Most compression techniques trade space for time: while the compressed
file takes up less memory, it has to be decoded before its contents are
intelligible. In applications where memory is in short supply but data
needs constant updating, it can be prohibitively time consuming to keep
decompressing a file, modifying it, and then recompressing it. As a
result, such applications — monitoring Internet traffic, for instance,
or looking for patterns in huge collections of scientific data — often
use a type of compression called linear compression. With linear
compression, a computer program can modify the data in a compressed file
without first decoding it.
Last year, Associate Professor Piotr Indyk of MIT's Computer Science and
Artificial Intelligence Laboratory and his graduate student Radu Berinde
introduced two different versions of a new linear-compression algorithm
that perform as well as any yet invented — and for some applications,
better. Both versions of the algorithm, however, had limitations: under
certain extreme conditions, they’d just stop working. But this fall, at
the Allerton Conference on Communication, Control, and Computing hosted
by the University of Illinois at Urbana-Champaign, Indyk and Berinde
presented a new version of the algorithm that combined the advantages of
its predecessors and overcame their drawbacks.

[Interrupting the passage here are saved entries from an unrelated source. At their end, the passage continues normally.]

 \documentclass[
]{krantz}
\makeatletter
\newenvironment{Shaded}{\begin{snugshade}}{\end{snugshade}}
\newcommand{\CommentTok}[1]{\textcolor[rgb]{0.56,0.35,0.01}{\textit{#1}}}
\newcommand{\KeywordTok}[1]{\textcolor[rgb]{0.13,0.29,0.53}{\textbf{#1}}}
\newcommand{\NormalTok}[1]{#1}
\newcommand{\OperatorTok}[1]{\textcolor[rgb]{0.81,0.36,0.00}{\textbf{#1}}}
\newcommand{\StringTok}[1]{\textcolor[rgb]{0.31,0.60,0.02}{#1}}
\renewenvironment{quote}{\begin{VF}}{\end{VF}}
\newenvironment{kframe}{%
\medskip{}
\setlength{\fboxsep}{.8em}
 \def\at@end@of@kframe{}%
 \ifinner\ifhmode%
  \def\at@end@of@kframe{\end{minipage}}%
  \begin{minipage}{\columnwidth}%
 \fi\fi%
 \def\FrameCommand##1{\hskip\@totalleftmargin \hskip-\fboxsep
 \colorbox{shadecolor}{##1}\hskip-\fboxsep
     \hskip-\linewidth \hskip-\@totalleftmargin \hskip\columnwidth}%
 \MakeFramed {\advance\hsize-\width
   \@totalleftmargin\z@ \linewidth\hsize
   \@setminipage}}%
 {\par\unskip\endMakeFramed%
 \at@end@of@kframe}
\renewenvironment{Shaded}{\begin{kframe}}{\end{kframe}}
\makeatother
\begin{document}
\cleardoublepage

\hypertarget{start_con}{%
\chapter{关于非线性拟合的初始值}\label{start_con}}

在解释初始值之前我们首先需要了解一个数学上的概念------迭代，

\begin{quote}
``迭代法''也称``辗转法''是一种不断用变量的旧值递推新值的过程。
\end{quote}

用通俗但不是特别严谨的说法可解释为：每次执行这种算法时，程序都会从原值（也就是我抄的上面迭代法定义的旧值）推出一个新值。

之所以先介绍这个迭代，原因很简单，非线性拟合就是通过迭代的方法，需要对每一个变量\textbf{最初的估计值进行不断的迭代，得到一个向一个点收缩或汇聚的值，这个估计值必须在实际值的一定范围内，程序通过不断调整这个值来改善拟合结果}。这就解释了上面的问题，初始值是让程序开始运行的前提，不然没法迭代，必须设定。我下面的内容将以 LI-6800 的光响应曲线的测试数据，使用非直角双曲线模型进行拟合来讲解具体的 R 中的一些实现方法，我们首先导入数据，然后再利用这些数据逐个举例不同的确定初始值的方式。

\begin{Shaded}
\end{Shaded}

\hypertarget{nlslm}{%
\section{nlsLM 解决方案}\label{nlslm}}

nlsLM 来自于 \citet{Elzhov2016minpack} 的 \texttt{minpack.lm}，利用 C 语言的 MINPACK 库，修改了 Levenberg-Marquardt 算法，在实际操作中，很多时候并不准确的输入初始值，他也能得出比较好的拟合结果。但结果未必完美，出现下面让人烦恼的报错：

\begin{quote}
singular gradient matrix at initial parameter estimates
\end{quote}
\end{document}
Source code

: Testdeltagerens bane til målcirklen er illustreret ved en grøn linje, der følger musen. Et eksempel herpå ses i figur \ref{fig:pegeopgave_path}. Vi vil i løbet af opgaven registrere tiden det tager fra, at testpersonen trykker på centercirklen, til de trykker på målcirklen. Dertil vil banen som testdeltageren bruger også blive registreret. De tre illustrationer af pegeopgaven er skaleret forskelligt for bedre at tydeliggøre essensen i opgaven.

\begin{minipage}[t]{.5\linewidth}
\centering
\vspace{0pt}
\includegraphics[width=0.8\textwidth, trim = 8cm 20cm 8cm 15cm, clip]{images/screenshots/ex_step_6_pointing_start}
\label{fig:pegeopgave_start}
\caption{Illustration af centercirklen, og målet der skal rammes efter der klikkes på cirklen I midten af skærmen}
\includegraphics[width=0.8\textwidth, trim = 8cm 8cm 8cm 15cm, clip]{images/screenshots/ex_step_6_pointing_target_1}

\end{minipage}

“The two previous algorithms each had their own faults,” says Deanna
Needell, a postdoc at Stanford who helped develop one of the other
leading linear-compression algorithms. “And this tends to be the case in
many situations in this area, that if you have two algorithms, one is
good at one thing and the other is good at another. And [the new
algorithm] sort of merged the two benefits. It’s like, here’s this
algorithm that does both of the good things.”
Some compression techniques, like the zip algorithm commonly used for
Internet downloads, are what’s called “lossless”: when you unzip the
zipped version of a file, you recover every bit of the original. Other
compression techniques are “lossy”: the MP3 version of a song, for
example, takes up about a tenth as much space as the CD version, but it
irreversibly discards a lot of subtle audio data.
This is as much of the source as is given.